Sanık avukatlarından Ahmet Ülger, “İddianamenin okunması gerekir. Eğer müvekkilim istemese de ben çeker giderim” dedi.
Sanık avukatlarından Prof. Dr. Uğur Alacakaptan ise, “İddianamenin okunması yasal bir zorunluluktur. Eğer iddianame okunmadan dava görülürse verilecek karar Yargıtay’dan döner. İddianame okunmadan okunmuş gibi işlem yapılırsa da bu evrakta sahtekarlıktır” diye konuştu.
Söz alan sanık Behiç Gürcihan, “Eğer iddianamenin okunması gerekiyorsa, isteyen avukatların müvekkilleri hakkındaki bölümleri okunsun. 5 aydır tutukluyum, avukatları insafa davet ediyorum” dedi.

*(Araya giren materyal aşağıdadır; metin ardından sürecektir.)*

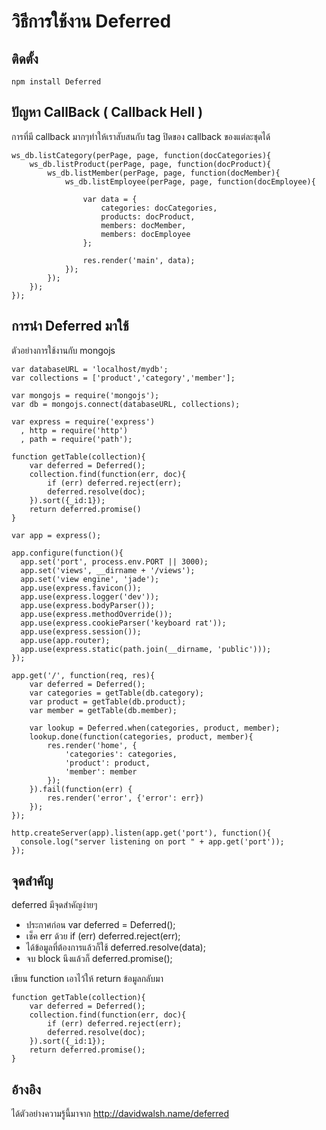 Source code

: # วิธีการใช้งาน Deferred 

## ติดตั้ง
	npm install Deferred

## ปัญหา CallBack ( Callback Hell )

การที่มี callback มากๆทำให้เราสับสนกับ tag ปิดของ callback ของแต่ละชุดได้ 

	ws_db.listCategory(perPage, page, function(docCategories){
		ws_db.listProduct(perPage, page, function(docProduct){
			ws_db.listMember(perPage, page, function(docMember){
				ws_db.listEmployee(perPage, page, function(docEmployee){
					
					var data = {
						categories: docCategories,
						products: docProduct,
						members: docMember,
						members: docEmployee
					};
						
					res.render('main', data);
				});
			});
		});
	});
	

## การนำ Deferred มาใช้

ตัวอย่างการใช้งานกับ mongojs

	var databaseURL = 'localhost/mydb';
	var collections = ['product','category','member'];
	
	var mongojs = require('mongojs');
	var db = mongojs.connect(databaseURL, collections);

	var express = require('express')
	  , http = require('http')
	  , path = require('path');
	
	function getTable(collection){
		var deferred = Deferred();
		collection.find(function(err, doc){
			if (err) deferred.reject(err);
			deferred.resolve(doc);
		}).sort({_id:1});	
		return deferred.promise()
	}

	var app = express();

	app.configure(function(){
	  app.set('port', process.env.PORT || 3000);
	  app.set('views', __dirname + '/views');
	  app.set('view engine', 'jade');
	  app.use(express.favicon());
	  app.use(express.logger('dev'));
	  app.use(express.bodyParser());
	  app.use(express.methodOverride());
	  app.use(express.cookieParser('keyboard rat'));
	  app.use(express.session());
	  app.use(app.router);
	  app.use(express.static(path.join(__dirname, 'public')));
	});

	app.get('/', function(req, res){
		var deferred = Deferred();
		var categories = getTable(db.category);
		var product = getTable(db.product);
		var member = getTable(db.member);
		
		var lookup = Deferred.when(categories, product, member);
		lookup.done(function(categories, product, member){
			res.render('home', {
				'categories': categories,
				'product': product,
				'member': member
			});
		}).fail(function(err) {
			res.render('error', {'error': err})
		});
	});
	
	http.createServer(app).listen(app.get('port'), function(){
	  console.log("server listening on port " + app.get('port'));
	});
	
## จุดสำคัญ

deferred มีจุดสำคัญง่ายๆ 
- ประกาศก่อน var deferred = Deferred();
- เช็ค err ด้วย if (err) deferred.reject(err);
- ได้ข้อมูลที่ต้องการแล้วก็ใช้ deferred.resolve(data);
- จบ block นึงแล้วก็ deferred.promise(); 

เขียน function เอาไว้ให้ return ข้อมูลกลับมา

	function getTable(collection){
		var deferred = Deferred();
		collection.find(function(err, doc){
			if (err) deferred.reject(err);
			deferred.resolve(doc);
		}).sort({_id:1});	
		return deferred.promise();
	}

## อ้างอิง

ได้ตัวอย่างความรู้นี้มาจาก <http://davidwalsh.name/deferred> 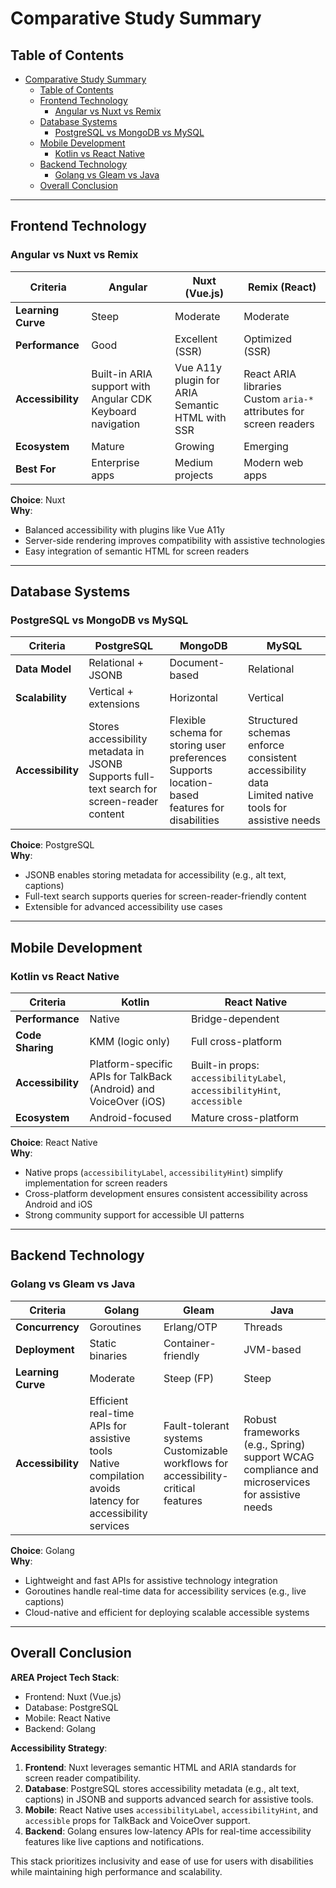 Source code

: # Comparative Study Summary

## Table of Contents

- [Comparative Study Summary](#comparative-study-summary)
  - [Table of Contents](#table-of-contents)
  - [Frontend Technology](#frontend-technology)
    - [Angular vs Nuxt vs Remix](#angular-vs-nuxt-vs-remix)
  - [Database Systems](#database-systems)
    - [PostgreSQL vs MongoDB vs MySQL](#postgresql-vs-mongodb-vs-mysql)
  - [Mobile Development](#mobile-development)
    - [Kotlin vs React Native](#kotlin-vs-react-native)
  - [Backend Technology](#backend-technology)
    - [Golang vs Gleam vs Java](#golang-vs-gleam-vs-java)
  - [Overall Conclusion](#overall-conclusion)

---

## Frontend Technology

### Angular vs Nuxt vs Remix

| Criteria                | Angular                          | Nuxt (Vue.js)                   | Remix (React)                   |
|-------------------------|----------------------------------|----------------------------------|----------------------------------|
| **Learning Curve**      | Steep                            | Moderate                         | Moderate                         |
| **Performance**         | Good                             | Excellent (SSR)                 | Optimized (SSR)                 |
| **Accessibility**       | Built-in ARIA support with Angular CDK<br>Keyboard navigation | Vue A11y plugin for ARIA<br>Semantic HTML with SSR | React ARIA libraries<br>Custom `aria-*` attributes for screen readers |
| **Ecosystem**           | Mature                           | Growing                          | Emerging                        |
| **Best For**            | Enterprise apps                  | Medium projects                  | Modern web apps                 |

**Choice**: Nuxt  
**Why**:  

- Balanced accessibility with plugins like Vue A11y  
- Server-side rendering improves compatibility with assistive technologies  
- Easy integration of semantic HTML for screen readers  

---

## Database Systems

### PostgreSQL vs MongoDB vs MySQL

| Criteria                | PostgreSQL                      | MongoDB                        | MySQL                          |
|-------------------------|--------------------------------|--------------------------------|--------------------------------|
| **Data Model**          | Relational + JSONB             | Document-based                 | Relational                    |
| **Scalability**         | Vertical + extensions          | Horizontal                     | Vertical                      |
| **Accessibility**       | Stores accessibility metadata in JSONB<br>Supports full-text search for screen-reader content | Flexible schema for storing user preferences<br>Supports location-based features for disabilities | Structured schemas enforce consistent accessibility data<br>Limited native tools for assistive needs |

**Choice**: PostgreSQL  
**Why**:  

- JSONB enables storing metadata for accessibility (e.g., alt text, captions)  
- Full-text search supports queries for screen-reader-friendly content  
- Extensible for advanced accessibility use cases  

---

## Mobile Development

### Kotlin vs React Native

| Criteria                | Kotlin                          | React Native                   |
|-------------------------|--------------------------------|--------------------------------|
| **Performance**         | Native                         | Bridge-dependent              |
| **Code Sharing**        | KMM (logic only)               | Full cross-platform           |
| **Accessibility**       | Platform-specific APIs for TalkBack (Android) and VoiceOver (iOS) | Built-in props: `accessibilityLabel`, `accessibilityHint`, `accessible` |
| **Ecosystem**           | Android-focused                | Mature cross-platform         |

**Choice**: React Native  
**Why**:

- Native props (`accessibilityLabel`, `accessibilityHint`) simplify implementation for screen readers
- Cross-platform development ensures consistent accessibility across Android and iOS  
- Strong community support for accessible UI patterns  

---

## Backend Technology

### Golang vs Gleam vs Java

| Criteria                | Golang                         | Gleam                         | Java                          |
|-------------------------|-------------------------------|-------------------------------|-------------------------------|
| **Concurrency**         | Goroutines                    | Erlang/OTP                   | Threads                      |
| **Deployment**          | Static binaries               | Container-friendly           | JVM-based                    |
| **Learning Curve**      | Moderate                      | Steep (FP)                   | Steep                        |
| **Accessibility**       | Efficient real-time APIs for assistive tools<br>Native compilation avoids latency for accessibility services | Fault-tolerant systems<br>Customizable workflows for accessibility-critical features | Robust frameworks (e.g., Spring) support WCAG compliance and microservices for assistive needs |

**Choice**: Golang  
**Why**:

- Lightweight and fast APIs for assistive technology integration  
- Goroutines handle real-time data for accessibility services (e.g., live captions)  
- Cloud-native and efficient for deploying scalable accessible systems  

---

## Overall Conclusion

**AREA Project Tech Stack**:

- Frontend: Nuxt (Vue.js)  
- Database: PostgreSQL  
- Mobile: React Native  
- Backend: Golang  

**Accessibility Strategy**:

1. **Frontend**: Nuxt leverages semantic HTML and ARIA standards for screen reader compatibility.  
2. **Database**: PostgreSQL stores accessibility metadata (e.g., alt text, captions) in JSONB and supports advanced search for assistive tools.  
3. **Mobile**: React Native uses `accessibilityLabel`, `accessibilityHint`, and `accessible` props for TalkBack and VoiceOver support.  
4. **Backend**: Golang ensures low-latency APIs for real-time accessibility features like live captions and notifications.  

This stack prioritizes inclusivity and ease of use for users with disabilities while maintaining high performance and scalability.
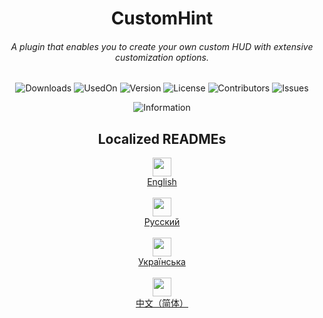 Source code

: <h1 align="center">CustomHint</h1>
<h6 align="center">A plugin that enables you to create your own custom HUD with extensive customization options.</h6>
<div align="center">

![Downloads](https://img.shields.io/github/downloads/BTF-SCPSL/CustomHint/total?label=Downloads&style=flat-square&logo=github)
![UsedOn](https://img.shields.io/badge/dynamic/json?url=http%3A%2F%2F193.164.17.175%3A2555%2Fconnections&query=connections&suffix=%20servers&style=flat-square&logo=github&label=Used%20on&color=%23e05d44)
![Version](https://img.shields.io/github/v/release/BTF-SCPSL/CustomHint?label=Version&style=flat-square&logo=github)
![License](https://img.shields.io/github/license/BTF-SCPSL/CustomHint?label=License&style=flat-square&logo=github)
![Contributors](https://img.shields.io/github/contributors/BTF-SCPSL/CustomHint?label=Contributors&style=flat-square&logo=github)
![Issues](https://img.shields.io/github/issues/BTF-SCPSL/CustomHint?label=Issues&style=flat-square&logo=github)

</div>

<div align="center">
  
![Information](https://repobeats.axiom.co/api/embed/aa7588e5eac40914af302a99b6d146413eb22c41.svg "Repobeats analytics image")

</div>
<h2 align="center">
Localized READMEs
</h2>
<div align="center">
  <div>
    <img src="https://flagsapi.com/US/flat/64.png" height=30>
    <br>
    <a href="https://github.com/BTF-SCPSL/CustomHint/blob/master/READMEENG.md">English</a>
  </div>
  <br>
  <div>
    <img src="https://flagsapi.com/RU/flat/64.png" height=30>
    <br>
    <a href="https://github.com/BTF-SCPSL/CustomHint/blob/master/READMERUS.md">Русский</a>
  </div>
  <br>
  <div>
    <img src="https://flagsapi.com/UA/flat/64.png" height=30>
    <br>
    <a href="https://github.com/BTF-SCPSL/CustomHint/blob/master/READMEUA.md">Українська</a>
  </div>
  <br>
  <div>
    <img src="https://flagsapi.com/CN/flat/64.png" height=30>
    <br>
    <a href="https://github.com/BTF-SCPSL/CustomHint/blob/master/READMECN.md">中文（简体）</a>
  </div>
</div>
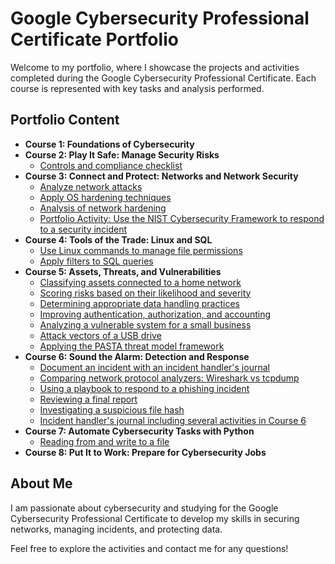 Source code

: # Google Cybersecurity Professional Certificate Portfolio

Welcome to my portfolio, where I showcase the projects and activities completed during the Google Cybersecurity Professional Certificate. Each course is represented with key tasks and analysis performed.

## Portfolio Content
- **Course 1: Foundations of Cybersecurity**
- **Course 2: Play It Safe: Manage Security Risks**
  - [Controls and compliance checklist](https://github.com/jailtonsantana/Google-Cybersecurity-Professional-Portifolio/tree/main/Course2-Manage-Security-Risks/Botioum%20Toys)
- **Course 3: Connect and Protect: Networks and Network Security**
  - [Analyze network attacks](https://github.com/jailtonsantana/Google-Cybersecurity-Professional-Portifolio/tree/main/Course3-Networks-Security/Analyze%20network%20attacks)
  - [Apply OS hardening techniques](https://github.com/jailtonsantana/Google-Cybersecurity-Professional-Portifolio/tree/main/Course3-Networks-Security/Apply%20OS%20hardening%20techniques)
  - [Analysis of network hardening](https://github.com/jailtonsantana/Google-Cybersecurity-Professional-Portifolio/tree/main/Course3-Networks-Security/Analysis%20of%20network%20hardening)
  - [Portfolio Activity: Use the NIST Cybersecurity Framework to respond to a security incident](https://github.com/jailtonsantana/Google-Cybersecurity-Professional-Portifolio/tree/main/Course3-Networks-Security/Portfolio%20Activity-NIST%20CSF%20to%20respond%20to%20a%20security%20incident)
- **Course 4: Tools of the Trade: Linux and SQL**
  - [Use Linux commands to manage file permissions](https://github.com/jailtonsantana/Google-Cybersecurity-Professional-Portifolio/tree/main/Course4-Linux-SQL/Use%20Linux%20commands%20to%20manage%20file%20permissions)
  - [Apply filters to SQL queries](https://github.com/jailtonsantana/Google-Cybersecurity-Professional-Portifolio/tree/main/Course4-Linux-SQL/Apply%20filters%20to%20SQL%20queries)
- **Course 5: Assets, Threats, and Vulnerabilities**
  - [Classifying assets connected to a home network](https://github.com/jailtonsantana/Google-Cybersecurity-Professional-Portifolio/tree/main/Course5-Assets-Threats-Vulnerabilities/module01/Classify-Assets)
  - [Scoring risks based on their likelihood and severity](https://github.com/jailtonsantana/Google-Cybersecurity-Professional-Portifolio/tree/main/Course5-Assets-Threats-Vulnerabilities/module01/Scoring-Risks)
  - [Determining appropriate data handling practices](https://github.com/jailtonsantana/Google-Cybersecurity-Professional-Portifolio/tree/main/Course5-Assets-Threats-Vulnerabilities/module02/Data-Handling)
  - [Improving authentication, authorization, and accounting](https://github.com/jailtonsantana/Google-Cybersecurity-Professional-Portifolio/tree/main/Course5-Assets-Threats-Vulnerabilities/module02/Improve-AAA)
  - [Analyzing a vulnerable system for a small business](https://github.com/jailtonsantana/Google-Cybersecurity-Professional-Portifolio/tree/main/Course5-Assets-Threats-Vulnerabilities/module03/Vulnerability-Assessment)
  - [Attack vectors of a USB drive](https://github.com/jailtonsantana/Google-Cybersecurity-Professional-Portifolio/tree/main/Course5-Assets-Threats-Vulnerabilities/module03/Attacker-Mindset)
  - [Applying the PASTA threat model framework](https://github.com/jailtonsantana/Google-Cybersecurity-Professional-Portifolio/tree/main/Course5-Assets-Threats-Vulnerabilities/module04/PASTA-Framework)
- **Course 6: Sound the Alarm: Detection and Response**
  - [Document an incident with an incident handler's journal](https://github.com/jailtonsantana/Google-Cybersecurity-Professional-Portifolio/tree/main/Course6-Incident-Response/module01/Document-Incident)
  - [Comparing network protocol analyzers: Wireshark vs tcpdump](https://github.com/jailtonsantana/Google-Cybersecurity-Professional-Portifolio/tree/main/Course6-Incident-Response/module01/Research-Analyzers)
  - [Using a playbook to respond to a phishing incident](https://github.com/jailtonsantana/Google-Cybersecurity-Professional-Portifolio/tree/main/Course6-Incident-Response/module02/Using-Playbook)
  - [Reviewing a final report](https://github.com/jailtonsantana/Google-Cybersecurity-Professional-Portifolio/tree/main/Course6-Incident-Response/module03/Final-Report)
  - [Investigating a suspicious file hash](https://github.com/jailtonsantana/Google-Cybersecurity-Professional-Portifolio/tree/main/Course6-Incident-Response/module03/Suspicious-File)
  - [Incident handler's journal including several activities in Course 6](https://github.com/jailtonsantana/Google-Cybersecurity-Professional-Portifolio/blob/main/Course6-Incident-Response/Incident-handler-s-journal-.docx)
- **Course 7: Automate Cybersecurity Tasks with Python**
  - [Reading from and write to a file](https://github.com/jailtonsantana/Google-Cybersecurity-Professional-Portifolio/blob/main/Course7-Task-Automation-With-Python/remove_ip.py)
- **Course 8: Put It to Work: Prepare for Cybersecurity Jobs**

## About Me
I am passionate about cybersecurity and studying for the Google Cybersecurity Professional Certificate to develop my skills in securing networks, managing incidents, and protecting data.

Feel free to explore the activities and contact me for any questions!
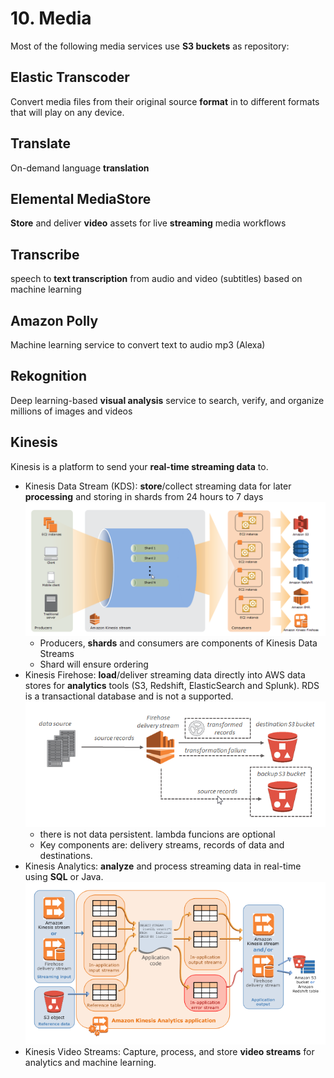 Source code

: # 10. Media

Most of the following media services use **S3 buckets** as repository:

## Elastic Transcoder 

Convert media files from their original source **format** in to different formats that will play on any device.

## Translate

On-demand language **translation**

## Elemental MediaStore

**Store** and deliver **video** assets for live **streaming** media workflows

## Transcribe 

speech to **text transcription** from audio and video (subtitles) based on machine learning

## Amazon Polly

Machine learning service to convert text to audio mp3 (Alexa)

## Rekognition

Deep learning-based **visual analysis** service to search, verify, and organize millions of images and videos

## Kinesis

Kinesis is a platform to send your **real-time streaming data** to.

* Kinesis Data Stream (KDS): **store**/collect streaming data for later **processing** and storing in shards from 24 hours to 7 days
    ![](img/Kinesis-Data-Streams.png)
    * Producers, **shards** and consumers are components of Kinesis Data Streams
    * Shard will ensure ordering
* Kinesis Firehose: **load**/deliver streaming data directly into AWS data stores for **analytics** tools (S3, Redshift, ElasticSearch and Splunk). RDS is a transactional database and is not a supported.
    ![](img/Kinesis-Data-Firehose.png)
    * there is not data persistent. lambda funcions are optional 
    * Key components are: delivery streams, records of data and destinations.
* Kinesis Analytics: **analyze** and process streaming data in real-time using **SQL** or Java.
    ![](img/Amazon-Kinesis-Data-Analytics.png)
* Kinesis Video Streams: Capture, process, and store **video streams** for analytics and machine learning.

Mahkeme Başkanı da, bu tartışmaların ardından iddianamenin okunmasına karar verildiğini bildirdi. Ardından savcı Mehmet Ali Pekgüzel, 2 bin 455 iddianameyi başından itibaren okumaya başladı. Bu sırada iddianamenin içindeki görsel unsurlar da bilgisayar sunumuyla salondaki ekranlara yansıtıldı.